¿Democracia sin partidos? – Por Williams Caballero López 

La democracia moderna posee muchas características, y una de ella es la organización de los ciudadanos en plataformas políticas y de expresión de la más humana y común diversidad de pensamientos.

Los partidos políticos encierran —o por lo menos así debería ser— tesis programáticas, visiones de sociedad, concepciones de la vida y del quehacer público, son centros de organización, planificación y activismo.
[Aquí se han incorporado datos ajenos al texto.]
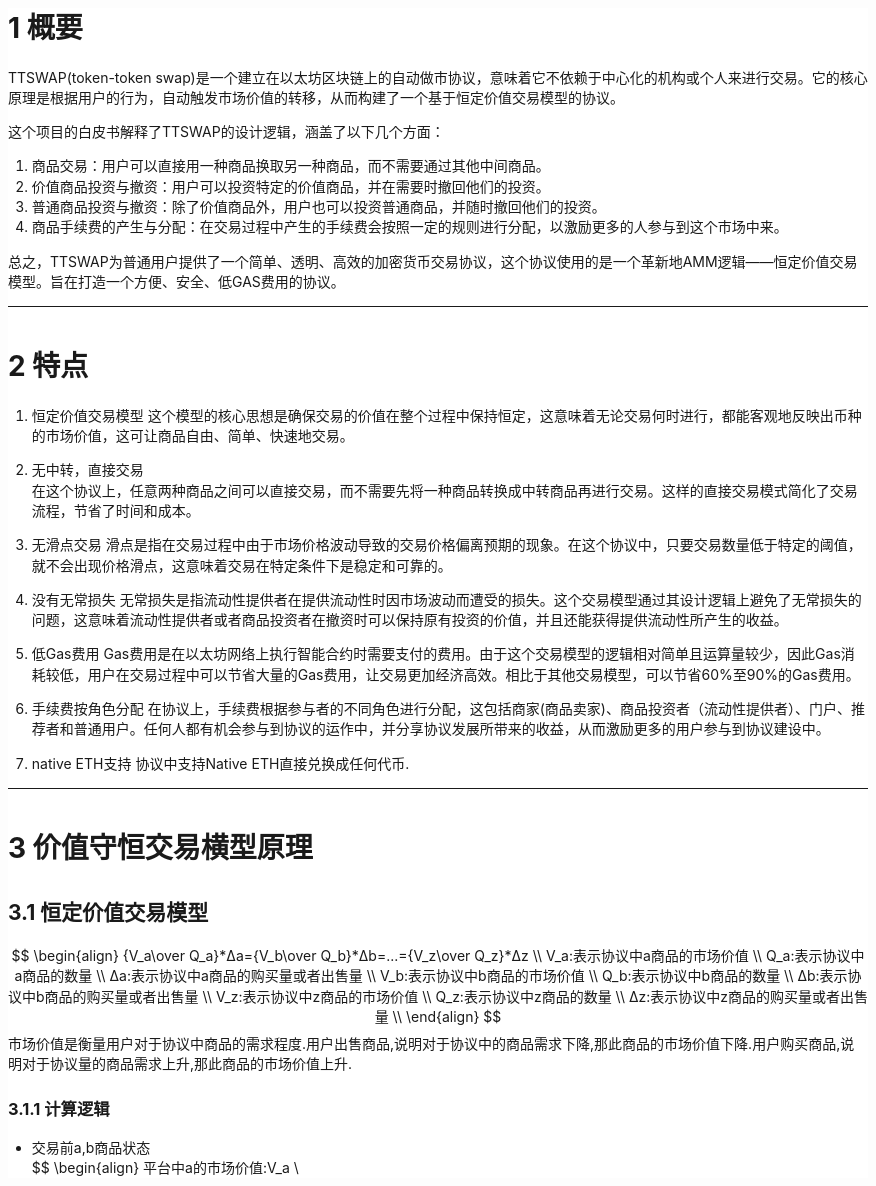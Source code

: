 # 1 概要  
TTSWAP(token-token swap)是一个建立在以太坊区块链上的自动做市协议，意味着它不依赖于中心化的机构或个人来进行交易。它的核心原理是根据用户的行为，自动触发市场价值的转移，从而构建了一个基于恒定价值交易模型的协议。  

这个项目的白皮书解释了TTSWAP的设计逻辑，涵盖了以下几个方面：  
1. 商品交易：用户可以直接用一种商品换取另一种商品，而不需要通过其他中间商品。  
2. 价值商品投资与撤资：用户可以投资特定的价值商品，并在需要时撤回他们的投资。  
3. 普通商品投资与撤资：除了价值商品外，用户也可以投资普通商品，并随时撤回他们的投资。  
4. 商品手续费的产生与分配：在交易过程中产生的手续费会按照一定的规则进行分配，以激励更多的人参与到这个市场中来。  

总之，TTSWAP为普通用户提供了一个简单、透明、高效的加密货币交易协议，这个协议使用的是一个革新地AMM逻辑——恒定价值交易模型。旨在打造一个方便、安全、低GAS费用的协议。  

---

# 2 特点
1. 恒定价值交易模型
   这个模型的核心思想是确保交易的价值在整个过程中保持恒定，这意味着无论交易何时进行，都能客观地反映出币种的市场价值，这可让商品自由、简单、快速地交易。

2. 无中转，直接交易  
  在这个协议上，任意两种商品之间可以直接交易，而不需要先将一种商品转换成中转商品再进行交易。这样的直接交易模式简化了交易流程，节省了时间和成本。

3. 无滑点交易
   滑点是指在交易过程中由于市场价格波动导致的交易价格偏离预期的现象。在这个协议中，只要交易数量低于特定的阈值，就不会出现价格滑点，这意味着交易在特定条件下是稳定和可靠的。

4. 没有无常损失
  无常损失是指流动性提供者在提供流动性时因市场波动而遭受的损失。这个交易模型通过其设计逻辑上避免了无常损失的问题，这意味着流动性提供者或者商品投资者在撤资时可以保持原有投资的价值，并且还能获得提供流动性所产生的收益。

5. 低Gas费用
  Gas费用是在以太坊网络上执行智能合约时需要支付的费用。由于这个交易模型的逻辑相对简单且运算量较少，因此Gas消耗较低，用户在交易过程中可以节省大量的Gas费用，让交易更加经济高效。相比于其他交易模型，可以节省60%至90%的Gas费用。

6. 手续费按角色分配
  在协议上，手续费根据参与者的不同角色进行分配，这包括商家(商品卖家)、商品投资者（流动性提供者）、门户、推荐者和普通用户。任何人都有机会参与到协议的运作中，并分享协议发展所带来的收益，从而激励更多的用户参与到协议建设中。

7. native ETH支持
   协议中支持Native ETH直接兑换成任何代币.
---
# 3 价值守恒交易横型原理
## 3.1 恒定价值交易模型
$$
\begin{align}
    {V_a\over Q_a}*Δa={V_b\over Q_b}*Δb=...={V_z\over Q_z}*Δz  \\
    V_a:表示协议中a商品的市场价值  \\
    Q_a:表示协议中a商品的数量  \\
    Δa:表示协议中a商品的购买量或者出售量  \\
    V_b:表示协议中b商品的市场价值  \\
    Q_b:表示协议中b商品的数量  \\
    Δb:表示协议中b商品的购买量或者出售量  \\
    V_z:表示协议中z商品的市场价值  \\
    Q_z:表示协议中z商品的数量  \\
    Δz:表示协议中z商品的购买量或者出售量  \\
\end{align}
$$
市场价值是衡量用户对于协议中商品的需求程度.用户出售商品,说明对于协议中的商品需求下降,那此商品的市场价值下降.用户购买商品,说明对于协议量的商品需求上升,那此商品的市场价值上升.  
### 3.1.1 计算逻辑
* 交易前a,b商品状态    
$$
\begin{align}
    平台中a的市场价值:V_a \\
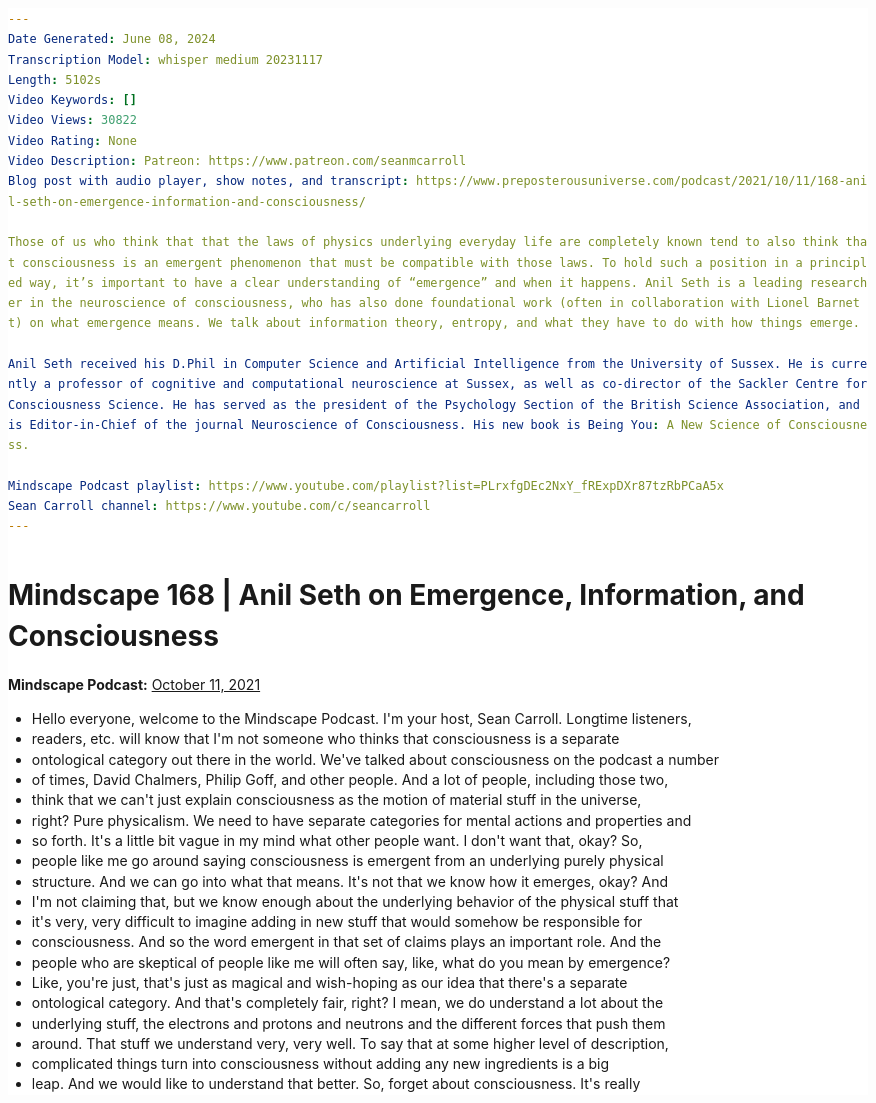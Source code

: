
 ```yaml
---
Date Generated: June 08, 2024
Transcription Model: whisper medium 20231117
Length: 5102s
Video Keywords: []
Video Views: 30822
Video Rating: None
Video Description: Patreon: https://www.patreon.com/seanmcarroll
Blog post with audio player, show notes, and transcript: https://www.preposterousuniverse.com/podcast/2021/10/11/168-anil-seth-on-emergence-information-and-consciousness/

Those of us who think that that the laws of physics underlying everyday life are completely known tend to also think that consciousness is an emergent phenomenon that must be compatible with those laws. To hold such a position in a principled way, it’s important to have a clear understanding of “emergence” and when it happens. Anil Seth is a leading researcher in the neuroscience of consciousness, who has also done foundational work (often in collaboration with Lionel Barnett) on what emergence means. We talk about information theory, entropy, and what they have to do with how things emerge.

Anil Seth received his D.Phil in Computer Science and Artificial Intelligence from the University of Sussex. He is currently a professor of cognitive and computational neuroscience at Sussex, as well as co-director of the Sackler Centre for Consciousness Science. He has served as the president of the Psychology Section of the British Science Association, and is Editor-in-Chief of the journal Neuroscience of Consciousness. His new book is Being You: A New Science of Consciousness.

Mindscape Podcast playlist: https://www.youtube.com/playlist?list=PLrxfgDEc2NxY_fRExpDXr87tzRbPCaA5x
Sean Carroll channel: https://www.youtube.com/c/seancarroll
---
```


# Mindscape 168 | Anil Seth on Emergence, Information, and Consciousness
**Mindscape Podcast:** [October 11, 2021](https://www.youtube.com/watch?v=dzC4nw3HCMc)
*  Hello everyone, welcome to the Mindscape Podcast. I'm your host, Sean Carroll. Longtime listeners,
*  readers, etc. will know that I'm not someone who thinks that consciousness is a separate
*  ontological category out there in the world. We've talked about consciousness on the podcast a number
*  of times, David Chalmers, Philip Goff, and other people. And a lot of people, including those two,
*  think that we can't just explain consciousness as the motion of material stuff in the universe,
*  right? Pure physicalism. We need to have separate categories for mental actions and properties and
*  so forth. It's a little bit vague in my mind what other people want. I don't want that, okay? So,
*  people like me go around saying consciousness is emergent from an underlying purely physical
*  structure. And we can go into what that means. It's not that we know how it emerges, okay? And
*  I'm not claiming that, but we know enough about the underlying behavior of the physical stuff that
*  it's very, very difficult to imagine adding in new stuff that would somehow be responsible for
*  consciousness. And so the word emergent in that set of claims plays an important role. And the
*  people who are skeptical of people like me will often say, like, what do you mean by emergence?
*  Like, you're just, that's just as magical and wish-hoping as our idea that there's a separate
*  ontological category. And that's completely fair, right? I mean, we do understand a lot about the
*  underlying stuff, the electrons and protons and neutrons and the different forces that push them
*  around. That stuff we understand very, very well. To say that at some higher level of description,
*  complicated things turn into consciousness without adding any new ingredients is a big
*  leap. And we would like to understand that better. So, forget about consciousness. It's really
Tal vez en los tiempos de Grecia podía existir o concebirse una democracia sin partidos, y esto era por la baja densidad poblacional y por el sectarismo con que se hablaba de democracia, ya que en  esos días las mujeres no opinaban, los esclavos tampoco, y existía una especie de segmentación de quien podía ejercer y participar en el sistema democrático.

Hoy en día la situación en el mundo es diferente. La democracia es el libre ejercicio de facultades legales y constitucionales de una determinada población, y ésta se organiza en partidos, fundaciones, organizaciones no gubernamentales y demás estructuras para ser partícipes en los debates públicos propios de este sistema.

Es decir, en la actualidad no puede existir una democracia sin partidos políticos.

Las organizaciones son fundamentales para que sirvan de tribuna y herramientas para los cambios que cada quien propugna, según sus ideales y principios, para el mejoramiento continuo de una nación puntual.

¿Y por qué hablamos de este tema? ¡Fácil! Los venezolanos estamos en presencia en todo paso más para que se consuma al 100% la instauración de la dictadura que ya está andando en sus pininos iniciales.

El régimen busca la desaparición, por lo menos legal, de los partidos que conforman la Unidad Democrática en Venezuela.

A través del Consejo Nacional Electoral el régimen pretende no sólo descabezar, sino desmembrar todas las organizaciones  políticas del país.

Quieren constituir un gobierno sin oposición.  Quieren la instauración definitiva de la dictadura en toda la expresión de la palabra.

Porque —y no podemos tener miedo en denunciarlo— no podemos seguir hablando de democracia o mascarada democrática mientras que los partidos, que son la organización política de la ciudadanía, se encuentran vetados por ley o por interpretaciones de la camarilla que controla el Estado.

¿Democracia sin partidos? ¿Democracia sin oposición? ¿Democracia sin elecciones justas? ¿Democracia sin opciones reales de cambio de gobierno? Señores, en Venezuela existe una dictadura que actúa como tal, y que busca la hegemonía total de la sociedad y de la institucionalidad.

Antes, por lo menos, el régimen se escudaba en elecciones cada vez más amañadas, pero hacía la pantomima del proceso de consulta. Ahora ni eso.

Maduro y su gente huyen de unas elecciones presidenciales, no quieren un eventual proceso regional, ni local. Ellos desean seguir mandando y esta vez sin el aval de la sociedad, solo contando con la fuerza de las bayonetas y de unas instituciones corrompidas.